The distribution of land proposed by Jefferson was not, however, adopted, and republican property reforms led to a predictable counterattack by the advocates of strict notions of private property, drawing on an alternative tradition that maintained the sanctity of individual private property rights. The republican zeal of the Revolutionary era generated increasing anxiety and led to a new articulation by Federalists of the fundamental rights of private property, most notably at the constitutional convention, where "one of the main objectives of the delegates who gathered in Philadelphia was to shield property rights from what they regarded as manic and irresponsible state legislatures."
* * *
Bills of attainder did not survive the Constitution. Yet the ideology they represented was not destroyed. Like uncompensated takings, bills of attainder had a long history and represented the extent to which a legislature considered itself, and not only courts, entitled to police allegiance to the political community. During the Revolutionary War these bills were utilized widely for the confiscation of loyalist property (when banishment or some lesser penalty than death was the prescribed punishment, such an act was called a bill of pains and penalties). States passed bills of attainder and bills of pains and penalties on a wide scale: New York, for example, attained more than 1,000 people, Pennsylvania nearly 700, and Massachusetts 260. Since property was a social creation of the state, and for many in the Revolutionary generation a prerequisite to participation in public life, the legislature had the legitimate authority to seize property when one's allegiance to the state was violently broken.

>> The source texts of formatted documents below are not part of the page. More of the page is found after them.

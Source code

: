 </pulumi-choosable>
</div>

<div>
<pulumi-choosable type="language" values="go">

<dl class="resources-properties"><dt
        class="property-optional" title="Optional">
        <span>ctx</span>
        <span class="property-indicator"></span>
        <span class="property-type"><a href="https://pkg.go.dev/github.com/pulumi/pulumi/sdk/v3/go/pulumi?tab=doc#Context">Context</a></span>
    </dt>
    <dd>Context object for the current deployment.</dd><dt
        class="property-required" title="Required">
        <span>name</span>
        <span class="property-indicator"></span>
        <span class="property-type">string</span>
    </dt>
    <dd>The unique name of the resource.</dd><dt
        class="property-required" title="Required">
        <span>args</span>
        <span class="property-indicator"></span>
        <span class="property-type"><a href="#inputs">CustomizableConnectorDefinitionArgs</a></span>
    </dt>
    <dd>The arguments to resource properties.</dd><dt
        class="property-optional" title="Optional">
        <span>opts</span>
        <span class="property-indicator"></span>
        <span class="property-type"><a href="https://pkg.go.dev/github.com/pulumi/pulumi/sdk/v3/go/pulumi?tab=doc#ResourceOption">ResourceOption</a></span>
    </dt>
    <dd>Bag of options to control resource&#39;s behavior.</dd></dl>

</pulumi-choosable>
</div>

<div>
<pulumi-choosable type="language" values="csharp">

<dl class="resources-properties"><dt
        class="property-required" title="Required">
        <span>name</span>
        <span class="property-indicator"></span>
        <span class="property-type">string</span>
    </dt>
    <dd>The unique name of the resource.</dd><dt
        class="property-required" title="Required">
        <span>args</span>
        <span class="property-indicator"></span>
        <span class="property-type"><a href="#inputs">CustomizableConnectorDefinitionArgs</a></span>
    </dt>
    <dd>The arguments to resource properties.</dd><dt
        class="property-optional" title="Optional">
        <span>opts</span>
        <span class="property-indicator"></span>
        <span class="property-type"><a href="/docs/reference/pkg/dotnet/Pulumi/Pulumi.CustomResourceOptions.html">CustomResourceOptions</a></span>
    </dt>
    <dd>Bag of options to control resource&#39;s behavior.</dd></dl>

Attainder reflected not only republican ideals of property but also the vestiges of premodern conceptions of landholding and treason that put loyalty to the sovereign at the center of legitimate dominion over property. Within the medieval English land law, property ownership was ultimately derived from the sovereign, or held "of the king," who could, to greater and lesser degrees, set the terms that limited the claims of an individual possessor. Land was not "owned" in the modern sense of the word, but was instead legitimately possessed in a complicated system of tenures. Tracts of land were "held of" a superior lord, who in turn "held of" a superior lord, in a chain that ended in the king. Superiors in the chain owed security to inferiors, and inferiors owed loyalty to superiors, ritualized in a service of homage upon taking possession of land. The legitimate possession of land was tied to a series of mutual obligations, flowing originally from grants made by the sovereign.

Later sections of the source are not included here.